GOAL OF THE EXERCISE :: Your output must hold every entry exactly as written and none of the pictures.

[Source records]
::::::
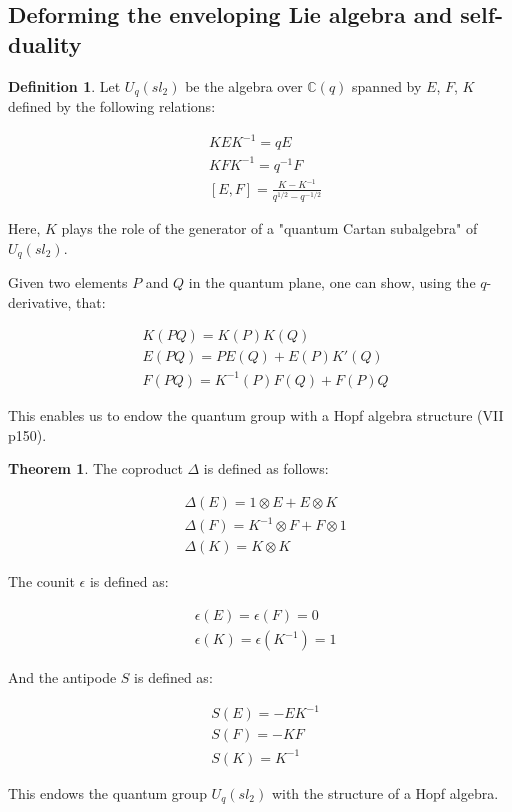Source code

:\documentclass[11pt]{article}
\theoremstyle{definition}
\newtheorem{theo}{Theorem}[section]
\newtheorem{Def}{Definition}[section]
\begin{document}
\subsection{\Large \textbf{Deforming the enveloping Lie algebra and self-duality}}

\begin{Def} Let \(U_q(sl_2)\) be the algebra over \(\mathbb{C}(q)\) spanned by \(E\), \(F\), \(K\) defined by the following relations:

\begin{align*}
&KEK^{-1}=qE\\
&KFK^{-1}=q^{-1}F\\
&[E,F]=\frac{K-K^{-1}}{q^{1/2}-q^{-1/2}}
\end{align*}

Here, \(K\) plays the role of the generator of a "quantum Cartan subalgebra" of \(U_q(sl_2)\).
\end{Def}

Given two elements \(P\) and \(Q\) in the quantum plane, one can show, using the \(q\)-derivative, that:

\begin{align}
&K(PQ)=K(P)K(Q)\\
&E(PQ)=PE(Q)+E(P)K'(Q)\\
&F(PQ)=K^{-1}(P)F(Q)+F(P)Q
\end{align}

This enables us to endow the quantum group with a Hopf algebra structure\cite{Kassel} (VII p150).

\begin{theo} The coproduct \(\Delta\) is defined as follows:

\begin{align*}
&\Delta(E)=1\otimes E+E\otimes K\\
&\Delta(F)=K^{-1}\otimes F+F\otimes 1\\
&\Delta(K)=K\otimes K
\end{align*}

The counit \(\epsilon\) is defined as:

\begin{align*}
&\epsilon(E)=\epsilon(F)=0\\
&\epsilon(K)=\epsilon(K^{-1})=1
\end{align*}

And the antipode \(S\) is defined as:

\begin{align*}
&S(E)=-EK^{-1}\\
&S(F)=-KF\\
&S(K)=K^{-1}
\end{align*}

This endows the quantum group \(U_q(sl_2)\) with the structure of a Hopf algebra.
\end{theo}
\end{document}
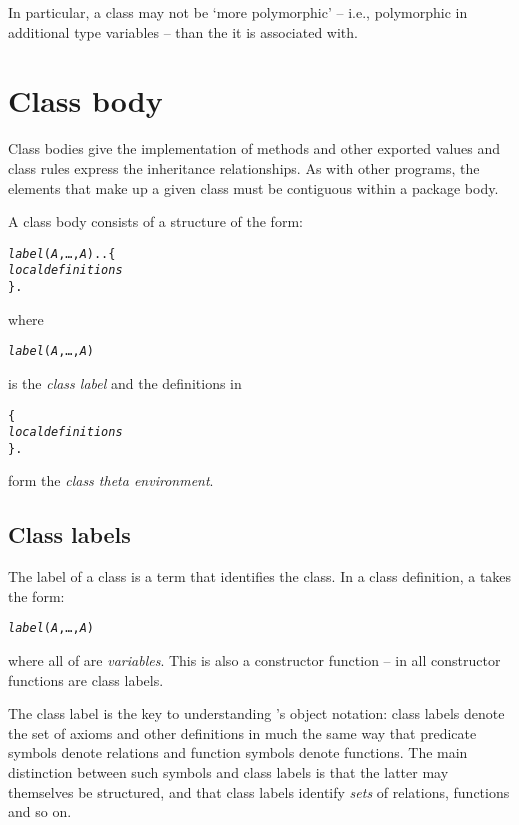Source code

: In particular, a class may not be `more polymorphic' -- i.e., polymorphic in additional type variables -- than the  it is associated with.


\section{Class body}
\label{object:class body}
Class bodies give the implementation of methods and other exported values and class rules express the inheritance relationships. As with other programs, the elements that make up a given class must be contiguous within a package body.

A class body consists of a structure of the form:
\begin{alltt}
\emph{label}(\emph{A},\ldots,\emph{A\subn})..\{
  \emph{local definitions}
\}.
\end{alltt}
where
\begin{alltt}
\emph{label}(\emph{A},\ldots,\emph{A\subn})
\end{alltt}
is the \emph{class label} and the definitions in
\begin{alltt}
\{
  \emph{local definitions}
\}.
\end{alltt}
form the \emph{class theta environment}.

\subsection{Class labels}
\label{object:class label}
The label of a class is a term that identifies the class. In a class definition, a  takes the form:
\begin{alltt}
\emph{label}(\emph{A},\ldots,\emph{A\subn})
\end{alltt}
where all of  are \emph{variables}. This is also a constructor function -- in \go all constructor functions are class labels.

The class label is the key to understanding \go's object notation: class labels denote the set of axioms and other definitions in much the same way that predicate symbols denote relations and function symbols denote functions. The main distinction between such symbols and class labels is that the latter may themselves be structured, and that class labels identify \emph{sets} of relations, functions and so on.

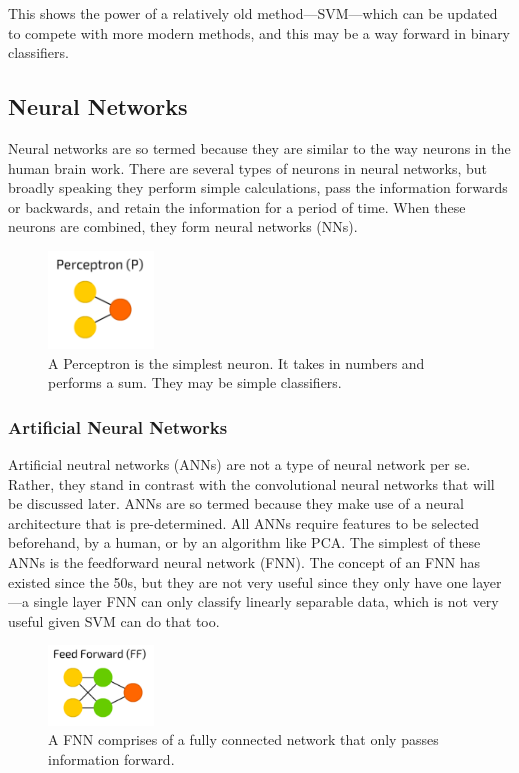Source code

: \documentclass[a4paper,11pt]{article}
\begin{document}
This shows the power of a relatively old method—SVM—which can be updated to compete with more modern methods, and this may be a way forward in binary classifiers.

\subsection{Neural Networks}
Neural networks are so termed because they are similar to the way neurons in the human brain work. There are several types of neurons in neural networks, but broadly speaking they perform simple calculations, pass the information forwards or backwards, and retain the information for a period of time. When these neurons are combined, they form neural networks (NNs). 
\begin{figure}[ht]
\centering
\includegraphics[width=0.25\textwidth]{Perceptron.png}
\caption{\label{fig:Perceptron}A Perceptron is the simplest neuron. It takes in numbers and performs a sum. They may be simple classifiers. \cite{tch_2017_the}}
\end{figure}
\subsubsection{Artificial Neural Networks}
Artificial neutral networks (ANNs) are not a type of neural network per se. Rather, they stand in contrast with the convolutional neural networks that will be discussed later. ANNs are so termed because they make use of a neural architecture that is pre-determined. All ANNs require features to be selected beforehand, by a human, or by an algorithm like PCA. The simplest of these ANNs is the feedforward neural network (FNN). The concept of an FNN has existed since the 50s, but they are not very useful since they only have one layer—a single layer FNN can only classify linearly separable data, which is not very useful given SVM can do that too.
\begin{figure}[ht]
\centering
\includegraphics[width=0.25\textwidth]{FNN.png}
\caption{\label{fig:FNN}A FNN comprises of a fully connected network that only passes information forward. \cite{tch_2017_the}}
\end{figure}
\end{document}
::::::
SOLUTION TO THIS TASK ::
Source code

:\documentclass[11pt]{article}
\theoremstyle{definition}
\newtheorem{theo}{Theorem}[section]
\newtheorem{Def}{Definition}[section]
\begin{document}
\subsection{\Large \textbf{Deforming the enveloping Lie algebra and self-duality}}

\begin{Def} Let \(U_q(sl_2)\) be the algebra over \(\mathbb{C}(q)\) spanned by \(E\), \(F\), \(K\) defined by the following relations:

\begin{align*}
&KEK^{-1}=qE\\
&KFK^{-1}=q^{-1}F\\
&[E,F]=\frac{K-K^{-1}}{q^{1/2}-q^{-1/2}}
\end{align*}

Here, \(K\) plays the role of the generator of a "quantum Cartan subalgebra" of \(U_q(sl_2)\).
\end{Def}

Given two elements \(P\) and \(Q\) in the quantum plane, one can show, using the \(q\)-derivative, that:

\begin{align}
&K(PQ)=K(P)K(Q)\\
&E(PQ)=PE(Q)+E(P)K'(Q)\\
&F(PQ)=K^{-1}(P)F(Q)+F(P)Q
\end{align}

This enables us to endow the quantum group with a Hopf algebra structure\cite{Kassel} (VII p150).

\begin{theo} The coproduct \(\Delta\) is defined as follows:

\begin{align*}
&\Delta(E)=1\otimes E+E\otimes K\\
&\Delta(F)=K^{-1}\otimes F+F\otimes 1\\
&\Delta(K)=K\otimes K
\end{align*}

The counit \(\epsilon\) is defined as:

\begin{align*}
&\epsilon(E)=\epsilon(F)=0\\
&\epsilon(K)=\epsilon(K^{-1})=1
\end{align*}

And the antipode \(S\) is defined as:

\begin{align*}
&S(E)=-EK^{-1}\\
&S(F)=-KF\\
&S(K)=K^{-1}
\end{align*}

This endows the quantum group \(U_q(sl_2)\) with the structure of a Hopf algebra.
\end{theo}
\end{document}
Source code

: In particular, a class may not be `more polymorphic' -- i.e., polymorphic in additional type variables -- than the  it is associated with.


\section{Class body}
\label{object:class body}
Class bodies give the implementation of methods and other exported values and class rules express the inheritance relationships. As with other programs, the elements that make up a given class must be contiguous within a package body.

A class body consists of a structure of the form:
\begin{alltt}
\emph{label}(\emph{A},\ldots,\emph{A\subn})..\{
  \emph{local definitions}
\}.
\end{alltt}
where
\begin{alltt}
\emph{label}(\emph{A},\ldots,\emph{A\subn})
\end{alltt}
is the \emph{class label} and the definitions in
\begin{alltt}
\{
  \emph{local definitions}
\}.
\end{alltt}
form the \emph{class theta environment}.

\subsection{Class labels}
\label{object:class label}
The label of a class is a term that identifies the class. In a class definition, a  takes the form:
\begin{alltt}
\emph{label}(\emph{A},\ldots,\emph{A\subn})
\end{alltt}
where all of  are \emph{variables}. This is also a constructor function -- in \go all constructor functions are class labels.

The class label is the key to understanding \go's object notation: class labels denote the set of axioms and other definitions in much the same way that predicate symbols denote relations and function symbols denote functions. The main distinction between such symbols and class labels is that the latter may themselves be structured, and that class labels identify \emph{sets} of relations, functions and so on.

Source code

: \documentclass[a4paper,11pt]{article}
\begin{document}
This shows the power of a relatively old method—SVM—which can be updated to compete with more modern methods, and this may be a way forward in binary classifiers.

\subsection{Neural Networks}
Neural networks are so termed because they are similar to the way neurons in the human brain work. There are several types of neurons in neural networks, but broadly speaking they perform simple calculations, pass the information forwards or backwards, and retain the information for a period of time. When these neurons are combined, they form neural networks (NNs). 
\begin{figure}[ht]
\centering
\includegraphics[width=0.25\textwidth]{Perceptron.png}
\caption{\label{fig:Perceptron}A Perceptron is the simplest neuron. It takes in numbers and performs a sum. They may be simple classifiers. \cite{tch_2017_the}}
\end{figure}
\subsubsection{Artificial Neural Networks}
Artificial neutral networks (ANNs) are not a type of neural network per se. Rather, they stand in contrast with the convolutional neural networks that will be discussed later. ANNs are so termed because they make use of a neural architecture that is pre-determined. All ANNs require features to be selected beforehand, by a human, or by an algorithm like PCA. The simplest of these ANNs is the feedforward neural network (FNN). The concept of an FNN has existed since the 50s, but they are not very useful since they only have one layer—a single layer FNN can only classify linearly separable data, which is not very useful given SVM can do that too.
\begin{figure}[ht]
\centering
\includegraphics[width=0.25\textwidth]{FNN.png}
\caption{\label{fig:FNN}A FNN comprises of a fully connected network that only passes information forward. \cite{tch_2017_the}}
\end{figure}
\end{document}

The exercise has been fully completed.